• Sharebar
Life Industry
Tuesday, February 1, 2005
Alternative Strategy

To surrender policies without looking at alternatives is irresponsible and rarely in the best interests of the policyholder.
Gerry Anderson, deputy executive officer: market conduct and consumer education of the Financial Services Board (FSB) said he did not believe that it was in the interests of the investor for anyone to suggest that their insurance policies should be cancelled, made paid up or surrendered. “The FSB supports fair criticism where necessary and believes that many existing long-term assurance products are still suitable for the purpose for which they were purchased.”
The long-term insurance industry strongly recommends that policyholders consider all aspects relating to their portfolios before making a decision to surrender any of their life policies.
Universal life and reversionary bonus policies were designed and sold in an environment where flexibility of investment vehicles did not receive a lot of attention. These policy contracts have been optimised to provide a combination of death and disability cover with an attractive maturity value, but the early termination values do not provide good value for money. Life insurance companies have not tried to keep this a secret. In fact, members of the LOA clearly disclose and highlight the costs involved when a policy is surrendered to be replaced by a new investment vehicle.
Most life offices have recognised that times have changed, and that clients need access to cost effective solutions to convert their traditional policies to new generation products with separate investment and risk cover policies. Should your needs change it is usually the best option to convert your accumulated fund value into a new generation savings policy, which will provide you with access to a range of tailor made investment funds, with full flexibility to switch between these funds to adapt to your changing circumstances.
However you should only contemplate such a conversion if your financial needs have changed to such an extent that your existing policy has become inappropriate. By converting a universal life policy into a new generation solution, the risk cover and savings elements will be separated, which may have an impact on the eventual maturity value of the policy. If held to maturity, most traditional policies can still provide excellent value for money, cost effective life cover and attractive investment guarantees. Since converting your universal life policy will affect your level of risk cover, existing investment guarantees and other policy conditions, you should always seek financial advice before carrying out such a conversion.
The Life Offices’ Association emphasis that it is definitely not the best option to surrender your policies. You do not have to incur surrender penalties, and you also do not need to incur any new upfront costs. It strongly advises that such a decision should always be the last option.
Your policy has an element of life cover built into it. If you surrender it this life cover will be lost, which may have implications for you and your family. This is particularly important if your health has deteriorated, which may make replacement life cover very difficult to obtain.

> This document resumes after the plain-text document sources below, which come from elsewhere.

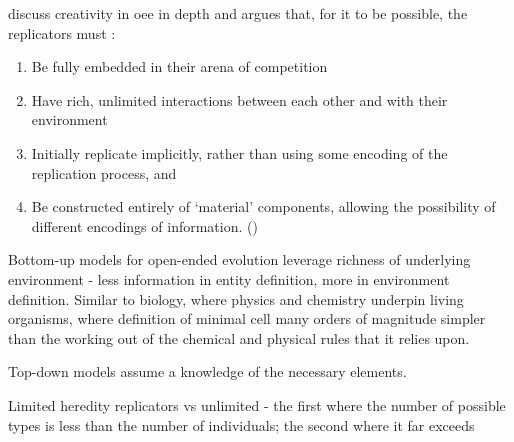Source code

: \Textcite{Taylor2001,Taylor:1999sc} discuss creativity in \gls{oee} in depth and argues that, for it to be possible, the replicators must \parencite{Hutton2004}:\begin{enumerate}[label=\roman*] \item Be fully embedded in their arena of competition \item Have rich, unlimited interactions between each other and with their environment \item Initially replicate implicitly, rather than using some encoding of the replication process, and \item Be constructed entirely of `material' components, allowing the possibility of different encodings of information. ()
\end{enumerate}

Bottom-up models for open-ended evolution leverage richness of underlying environment - less information in entity definition, more in environment definition. Similar to biology, where physics and chemistry underpin living organisms, where definition of minimal cell many orders of magnitude simpler than the working out of the chemical and physical rules that it relies upon.

Top-down models assume a knowledge of the necessary elements.

Limited heredity replicators vs unlimited - the first where the number of possible types is less than the number of individuals; the second where it far exceeds\cite{Szathmary:2006ty}

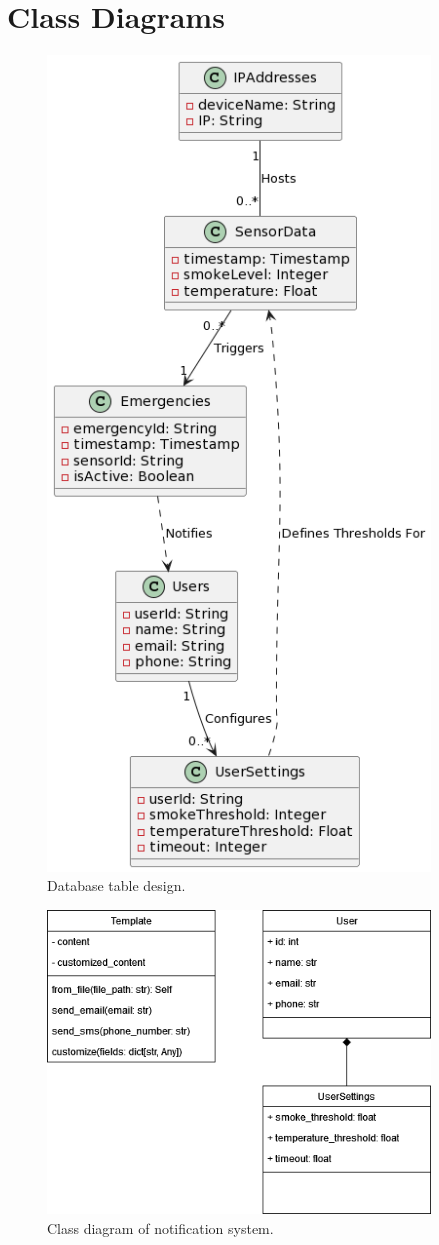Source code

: \section{Class Diagrams}

\begin{figure}[H]
    \centering
    \includegraphics[width=4in]{../assets/class/DatabaseTableDesign.png}
    \caption{Database table design.}
\end{figure}

\begin{figure}[H]
    \centering
    \includegraphics[width=4in]{../assets/class/NotificationSystemClassDiagram.png}
    \caption{Class diagram of notification system.}
\end{figure}
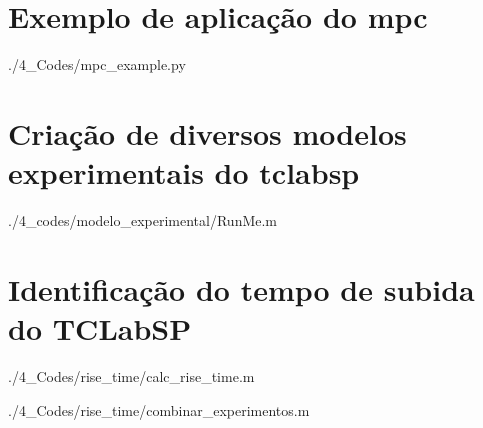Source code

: \begin{apendicesenv}
\section{Exemplo de aplicação do \acrlong{mpc}}


	{./4_Codes/mpc_example.py}
	\begin{center}
	\end{center}

\section{Criação de diversos modelos experimentais do \acrshort{tclabsp}}
\label{sec:tclabsp-models-creation}


	{./4_codes/modelo_experimental/RunMe.m}
	\begin{center}
    \end{center}

\section{Identificação do tempo de subida do TCLabSP}
\label{sec:tclabsp_tempo_de_subida}


	{./4_Codes/rise_time/calc_rise_time.m}
	\begin{center}
	\end{center}


	{./4_Codes/rise_time/combinar_experimentos.m}
	\begin{center}
	\end{center}


\end{apendicesenv}
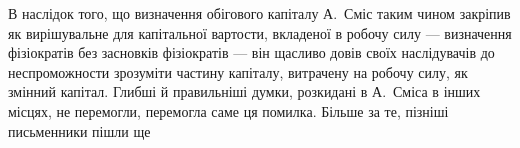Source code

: В наслідок того, що визначення обігового капіталу А.~Сміс таким
чином закріпив як вирішувальне для капітальної вартости, вкладеної в робочу
силу — визначення фізіократів без засновків фізіократів — він щасливо
довів своїх наслідувачів до неспроможности зрозуміти частину капіталу,
витрачену на робочу силу, як змінний капітал. Глибші й правильніші
думки, розкидані в А.~Сміса в інших місцях, не перемогли, перемогла
саме ця помилка. Більше за те, пізніші письменники пішли ще
\parbreak{}  %
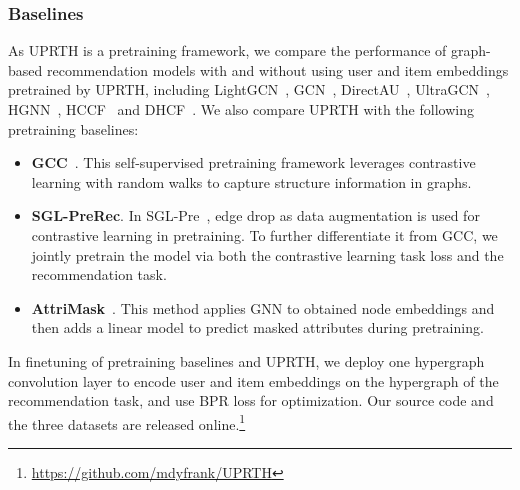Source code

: \subsubsection{Baselines}
As UPRTH is a pretraining framework, we compare the performance of graph-based recommendation models with and without using user and item embeddings pretrained by UPRTH, including LightGCN~\cite{LightGCN}, GCN~\cite{GCN16}, DirectAU~\cite{auloss}, UltraGCN~\cite{ultragcn}, HGNN~\cite{feng19}, HCCF~\cite{hccf} and DHCF~\cite{dhcf}.
We also compare UPRTH with the following pretraining baselines:
\begin{itemize}[leftmargin=*]
    \item \textbf{GCC}~\cite{gcc}. This self-supervised pretraining framework leverages contrastive learning with random walks to capture structure information in graphs.
    \item \textbf{SGL-PreRec}. In SGL-Pre~\cite{sgl}, edge drop as data augmentation is used for contrastive learning in pretraining. To further differentiate it from GCC, we jointly pretrain the model via both the contrastive learning task loss and the recommendation task.
    \item \textbf{AttriMask}~\cite{weihua20}. This method applies GNN to obtained node embeddings and then adds a linear model to predict masked attributes during pretraining.
\end{itemize}
In finetuning of pretraining baselines and UPRTH, we deploy one hypergraph convolution layer to encode user and item embeddings on the hypergraph of the recommendation task, and use BPR loss for optimization. Our source code and the three datasets are released online.\footnote{\url{https://github.com/mdyfrank/UPRTH}}

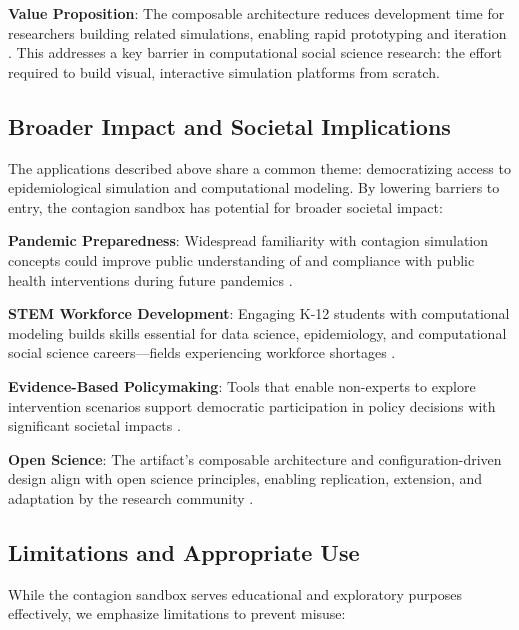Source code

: \textbf{Value Proposition}: The composable architecture reduces development time for researchers building related simulations, enabling rapid prototyping and iteration \cite{gamma1994design}. This addresses a key barrier in computational social science research: the effort required to build visual, interactive simulation platforms from scratch.

\subsection{Broader Impact and Societal Implications}

The applications described above share a common theme: democratizing access to epidemiological simulation and computational modeling. By lowering barriers to entry, the contagion sandbox has potential for broader societal impact:

\textbf{Pandemic Preparedness}: Widespread familiarity with contagion simulation concepts could improve public understanding of and compliance with public health interventions during future pandemics \cite{van2021fighting}.

\textbf{STEM Workforce Development}: Engaging K-12 students with computational modeling builds skills essential for data science, epidemiology, and computational social science careers---fields experiencing workforce shortages \cite{national2020building}.

\textbf{Evidence-Based Policymaking}: Tools that enable non-experts to explore intervention scenarios support democratic participation in policy decisions with significant societal impacts \cite{saltelli2020five}.

\textbf{Open Science}: The artifact's composable architecture and configuration-driven design align with open science principles, enabling replication, extension, and adaptation by the research community \cite{munafo2017manifesto}.

\subsection{Limitations and Appropriate Use}

While the contagion sandbox serves educational and exploratory purposes effectively, we emphasize limitations to prevent misuse:

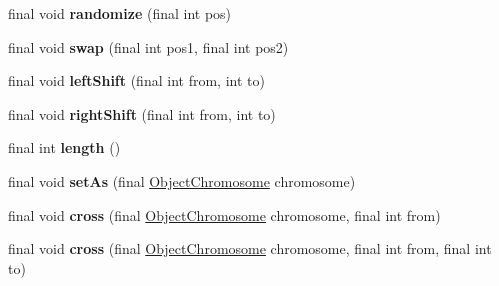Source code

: \begin{CompactItemize}
\item 
\hypertarget{classjenes_1_1chromosome_1_1_object_chromosome_ac077d08ae00b9805797d5848a10c1f4}{
final void \textbf{randomize} (final int pos)}
\label{classjenes_1_1chromosome_1_1_object_chromosome_ac077d08ae00b9805797d5848a10c1f4}

\item 
\hypertarget{classjenes_1_1chromosome_1_1_object_chromosome_f85db410fecd769993c248f94396dd53}{
final void \textbf{swap} (final int pos1, final int pos2)}
\label{classjenes_1_1chromosome_1_1_object_chromosome_f85db410fecd769993c248f94396dd53}

\item 
\hypertarget{classjenes_1_1chromosome_1_1_object_chromosome_1e1570b75182f3d244a6d857a6acb7bf}{
final void \textbf{leftShift} (final int from, int to)}
\label{classjenes_1_1chromosome_1_1_object_chromosome_1e1570b75182f3d244a6d857a6acb7bf}

\item 
\hypertarget{classjenes_1_1chromosome_1_1_object_chromosome_584d10eceb2858e0ef88ea7f7c21d83c}{
final void \textbf{rightShift} (final int from, int to)}
\label{classjenes_1_1chromosome_1_1_object_chromosome_584d10eceb2858e0ef88ea7f7c21d83c}

\item 
\hypertarget{classjenes_1_1chromosome_1_1_object_chromosome_12ff61d91455ed5915bcf71c889ea1dd}{
final int \textbf{length} ()}
\label{classjenes_1_1chromosome_1_1_object_chromosome_12ff61d91455ed5915bcf71c889ea1dd}

\item 
\hypertarget{classjenes_1_1chromosome_1_1_object_chromosome_77fd7d633e3663ea8fb63db2857bb1b7}{
final void \textbf{setAs} (final \hyperlink{classjenes_1_1chromosome_1_1_object_chromosome}{ObjectChromosome} chromosome)}
\label{classjenes_1_1chromosome_1_1_object_chromosome_77fd7d633e3663ea8fb63db2857bb1b7}

\item 
\hypertarget{classjenes_1_1chromosome_1_1_object_chromosome_8f0770f15071e71ee86d7ad43541118f}{
final void \textbf{cross} (final \hyperlink{classjenes_1_1chromosome_1_1_object_chromosome}{ObjectChromosome} chromosome, final int from)}
\label{classjenes_1_1chromosome_1_1_object_chromosome_8f0770f15071e71ee86d7ad43541118f}

\item 
\hypertarget{classjenes_1_1chromosome_1_1_object_chromosome_25225ffc89dae70e0b0ddeb21f8f125d}{
final void \textbf{cross} (final \hyperlink{classjenes_1_1chromosome_1_1_object_chromosome}{ObjectChromosome} chromosome, final int from, final int to)}
\label{classjenes_1_1chromosome_1_1_object_chromosome_25225ffc89dae70e0b0ddeb21f8f125d}


\end{CompactItemize}
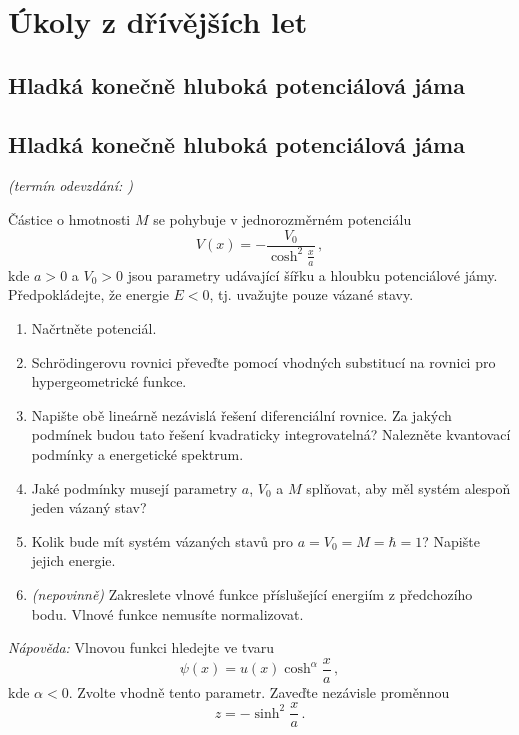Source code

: \documentclass[a4paper,11pt,twoside]{book}
\def\np{\newpage}
\newcommand{\exercise}[2][]{\ifthenelse{\isempty{#1}}
	{\np\section{#2}}
	{\np\section{#2}\small{\it{(termín odevzdání: {#1})}\newline}}
}
\begin{document}
\appendix
\chapter{Úkoly z dřívějších let}
\exercise{Hladká konečně hluboká potenciálová jáma}
    Částice o hmotnosti $M$ se pohybuje v jednorozměrném potenciálu
    \begin{equation*}
        V(x)=-\frac{V_{0}}{\cosh^{2}\frac{x}{a}}\,,
    \end{equation*}
    kde $a>0$ a $V_{0}>0$ jsou parametry udávající šířku a hloubku potenciálové jámy.
    Předpokládejte, že energie $E<0$, tj. uvažujte pouze vázané stavy.

    \begin{enumerate}
    \item
        Načrtněte potenciál.

    \item
        Schrödingerovu rovnici převeďte pomocí vhodných substitucí na rovnici pro 
        hypergeometrické funkce.
        
    \item
        Napište obě lineárně nezávislá řešení diferenciální rovnice.
        Za jakých podmínek budou tato řešení kvadraticky integrovatelná?
        Nalezněte kvantovací podmínky a energetické spektrum.
        
    \item
        Jaké podmínky musejí parametry $a$, $V_{0}$ a $M$ splňovat, 
        aby měl systém alespoň jeden vázaný stav?
        
    \item
        Kolik bude mít systém vázaných stavů pro $a=V_{0}=M=\hbar=1$?
        Napište jejich energie.
        
    \item
        \emph{(nepovinně)} Zakreslete vlnové funkce příslušející energiím z předchozího bodu. 
        Vlnové funkce nemusíte normalizovat.
    \end{enumerate}
    \emph{Nápověda:}
        Vlnovou funkci hledejte ve tvaru
        \begin{equation*}
            \psi(x)=u(x)\cosh^{\alpha}\frac{x}{a}\,,
        \end{equation*}
        kde $\alpha<0$.
        Zvolte vhodně tento parametr.
        Zaveďte nezávisle proměnnou
        \begin{equation*}
            z=-\sinh^{2}\frac{x}{a}\,.
        \end{equation*}	
\end{document}
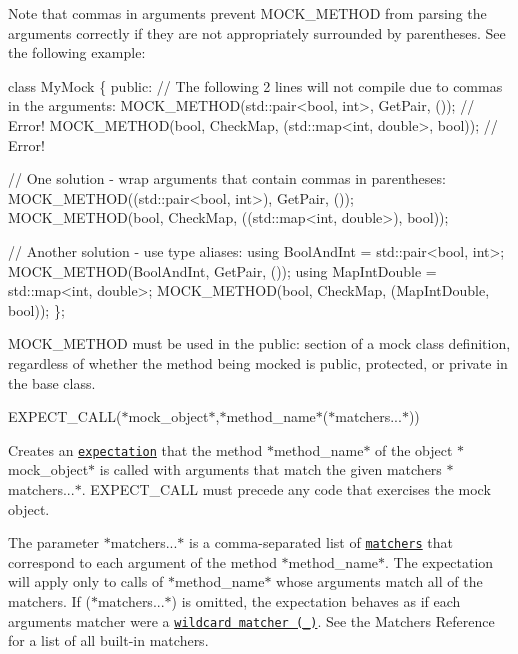 Note that commas in arguments prevent {\ttfamily M\+O\+C\+K\+\_\+\+M\+E\+T\+H\+OD} from parsing the arguments correctly if they are not appropriately surrounded by parentheses. See the following example\+:


\begin{DoxyCode}
\textcolor{keyword}{class }MyMock \{
 \textcolor{keyword}{public}:
  \textcolor{comment}{// The following 2 lines will not compile due to commas in the arguments:}
  MOCK\_METHOD(std::pair<bool, int>, GetPair, ());              \textcolor{comment}{// Error!}
  MOCK\_METHOD(\textcolor{keywordtype}{bool}, CheckMap, (std::map<int, double>, \textcolor{keywordtype}{bool}));  \textcolor{comment}{// Error!}

  \textcolor{comment}{// One solution - wrap arguments that contain commas in parentheses:}
  MOCK\_METHOD((std::pair<bool, int>), GetPair, ());
  MOCK\_METHOD(\textcolor{keywordtype}{bool}, CheckMap, ((std::map<int, double>), \textcolor{keywordtype}{bool}));

  \textcolor{comment}{// Another solution - use type aliases:}
  \textcolor{keyword}{using} BoolAndInt = std::pair<bool, int>;
  MOCK\_METHOD(BoolAndInt, GetPair, ());
  \textcolor{keyword}{using} MapIntDouble = std::map<int, double>;
  MOCK\_METHOD(\textcolor{keywordtype}{bool}, CheckMap, (MapIntDouble, \textcolor{keywordtype}{bool}));
\};
\end{DoxyCode}


{\ttfamily M\+O\+C\+K\+\_\+\+M\+E\+T\+H\+OD} must be used in the {\ttfamily public\+:} section of a mock class definition, regardless of whether the method being mocked is {\ttfamily public}, {\ttfamily protected}, or {\ttfamily private} in the base class.

{\ttfamily E\+X\+P\+E\+C\+T\+\_\+\+C\+A\+LL(}$\ast${\ttfamily mock\+\_\+object}$\ast${\ttfamily ,}$\ast${\ttfamily method\+\_\+name}$\ast${\ttfamily (}$\ast${\ttfamily matchers...}$\ast${\ttfamily ))}

Creates an \href{../gmock_for_dummies.md#setting-expectations}{\tt expectation} that the method $\ast${\ttfamily method\+\_\+name}$\ast$ of the object $\ast${\ttfamily mock\+\_\+object}$\ast$ is called with arguments that match the given matchers $\ast${\ttfamily matchers...}$\ast$. {\ttfamily E\+X\+P\+E\+C\+T\+\_\+\+C\+A\+LL} must precede any code that exercises the mock object.

The parameter $\ast${\ttfamily matchers...}$\ast$ is a comma-\/separated list of \href{../gmock_for_dummies.md#matchers-what-arguments-do-we-expect}{\tt matchers} that correspond to each argument of the method $\ast${\ttfamily method\+\_\+name}$\ast$. The expectation will apply only to calls of $\ast${\ttfamily method\+\_\+name}$\ast$ whose arguments match all of the matchers. If {\ttfamily (}$\ast${\ttfamily matchers...}$\ast${\ttfamily )} is omitted, the expectation behaves as if each argument\textquotesingle{}s matcher were a \href{matchers.md#wildcard}{\tt wildcard matcher ({\ttfamily \+\_\+})}. See the Matchers Reference for a list of all built-\/in matchers.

Hopefully the intention would be to invest the proceeds of the surrendered policy in an alternative vehicle. With most products upfront costs are incurred, particularly if investment advice is obtained again. The return obtained from the new investment will have to be very attractive to justify incurring these costs together with surrender penalties on the original policy. Should you want your accumulated funds to be invested in a new generation vehicle, a conversion of an existing policy is almost always a better option, at little cost. A similar calculation needs to be done before you use the proceeds of the surrendered policy to settle debt.
Most universal life policies are invested in smoothed bonus funds, which stabilises the return. These funds, as well as the more recent market linked balanced funds, often provided a guaranteed minimum return at maturity at little or no cost. These guarantees only apply at the maturity of the policy and by surrendering your policy you will lose an important embedded value, which is no longer available at the same low cost.